From: Ryan Roberts <ryan.roberts@arm.com>
To: Barry Song <21cnbao@gmail.com>, david@redhat.com
Cc: akpm@linux-foundation.org, andreyknvl@gmail.com,
anshuman.khandual@arm.com, ardb@kernel.org,
catalin.marinas@arm.com, dvyukov@google.com, glider@google.com,
james.morse@arm.com, jhubbard@nvidia.com,
linux-arm-kernel@lists.infradead.org,
linux-kernel@vger.kernel.org, linux-mm@kvack.org,
mark.rutland@arm.com, maz@kernel.org, oliver.upton@linux.dev,
ryabinin.a.a@gmail.com, suzuki.poulose@arm.com,
vincenzo.frascino@arm.com, wangkefeng.wang@huawei.com,
will@kernel.org, willy@infradead.org, yuzenghui@huawei.com,
yuzhao@google.com, ziy@nvidia.com
Subject: Re: [PATCH v2 01/14] mm: Batch-copy PTE ranges during fork()
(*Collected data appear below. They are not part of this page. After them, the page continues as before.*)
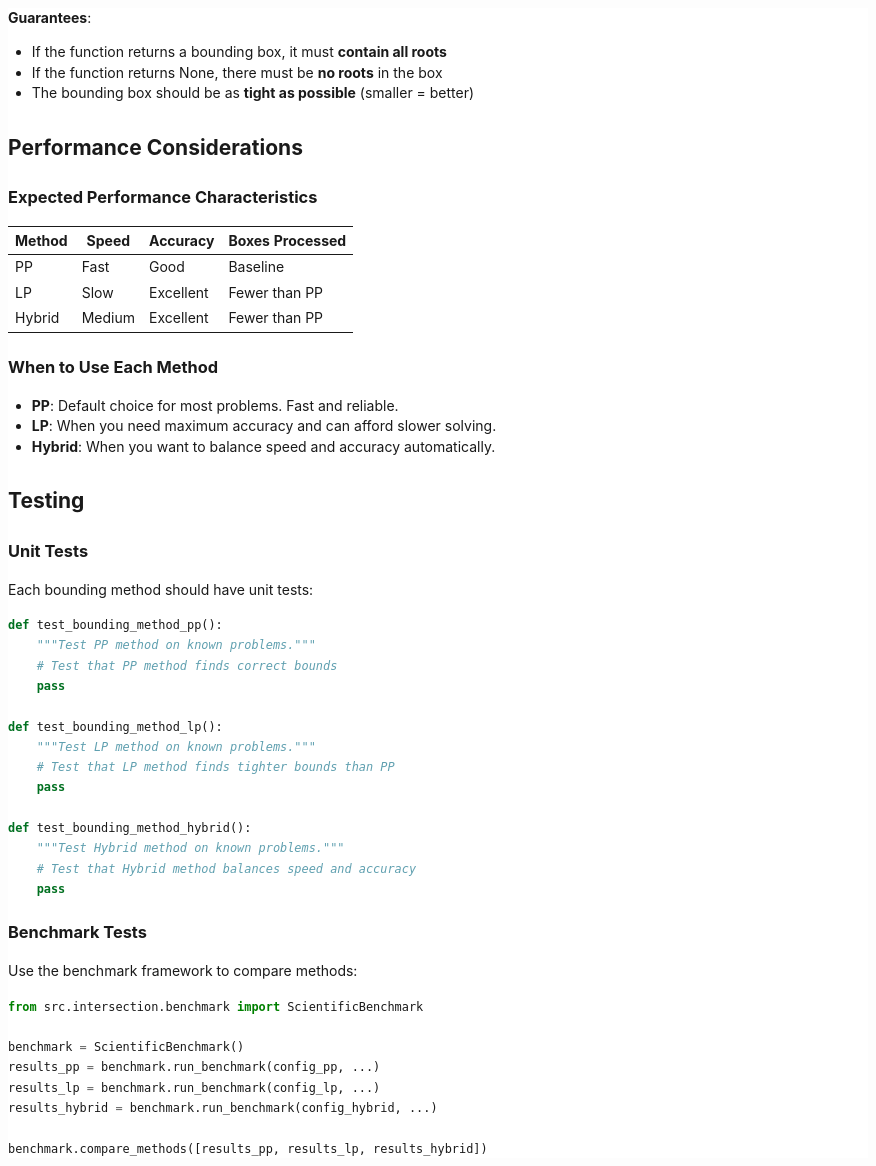 **Guarantees**:
- If the function returns a bounding box, it must **contain all roots**
- If the function returns None, there must be **no roots** in the box
- The bounding box should be as **tight as possible** (smaller = better)

## Performance Considerations

### Expected Performance Characteristics

| Method | Speed | Accuracy | Boxes Processed |
|--------|-------|----------|-----------------|
| PP     | Fast  | Good     | Baseline        |
| LP     | Slow  | Excellent| Fewer than PP   |
| Hybrid | Medium| Excellent| Fewer than PP   |

### When to Use Each Method

- **PP**: Default choice for most problems. Fast and reliable.
- **LP**: When you need maximum accuracy and can afford slower solving.
- **Hybrid**: When you want to balance speed and accuracy automatically.

## Testing

### Unit Tests

Each bounding method should have unit tests:

```python
def test_bounding_method_pp():
    """Test PP method on known problems."""
    # Test that PP method finds correct bounds
    pass

def test_bounding_method_lp():
    """Test LP method on known problems."""
    # Test that LP method finds tighter bounds than PP
    pass

def test_bounding_method_hybrid():
    """Test Hybrid method on known problems."""
    # Test that Hybrid method balances speed and accuracy
    pass
```

### Benchmark Tests

Use the benchmark framework to compare methods:

```python
from src.intersection.benchmark import ScientificBenchmark

benchmark = ScientificBenchmark()
results_pp = benchmark.run_benchmark(config_pp, ...)
results_lp = benchmark.run_benchmark(config_lp, ...)
results_hybrid = benchmark.run_benchmark(config_hybrid, ...)

benchmark.compare_methods([results_pp, results_lp, results_hybrid])
```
Date: Mon, 27 Nov 2023 09:35:49 +0000 [thread overview]
Message-ID: <bfebd80b-b60d-48e2-b350-7c0ac0299cda@arm.com> (raw)
In-Reply-To: <20231127084217.13110-1-v-songbaohua@oppo.com>
On 27/11/2023 08:42, Barry Song wrote:
>>> + for (i = 0; i < nr; i++, page++) {
>>> + if (anon) {
>>> + /*
>>> + * If this page may have been pinned by the
>>> + * parent process, copy the page immediately for
>>> + * the child so that we'll always guarantee the
>>> + * pinned page won't be randomly replaced in the
>>> + * future.
>>> + */
>>> + if (unlikely(page_try_dup_anon_rmap(
>>> + page, false, src_vma))) {
>>> + if (i != 0)
>>> + break;
>>> + /* Page may be pinned, we have to copy. */
>>> + return copy_present_page(
>>> + dst_vma, src_vma, dst_pte,
>>> + src_pte, addr, rss, prealloc,
>>> + page);
>>> + }
>>> + rss[MM_ANONPAGES]++;
>>> + VM_BUG_ON(PageAnonExclusive(page));
>>> + } else {
>>> + page_dup_file_rmap(page, false);
>>> + rss[mm_counter_file(page)]++;
>>> + }
>>> }
>>> - rss[MM_ANONPAGES]++;
>>> - } else if (page) {
>>> - folio_get(folio);
>>> - page_dup_file_rmap(page, false);
>>> - rss[mm_counter_file(page)]++;
>>> +
>>> + nr = i;
>>> + folio_ref_add(folio, nr);
>>
>> You're changing the order of mapcount vs. refcount increment. Don't.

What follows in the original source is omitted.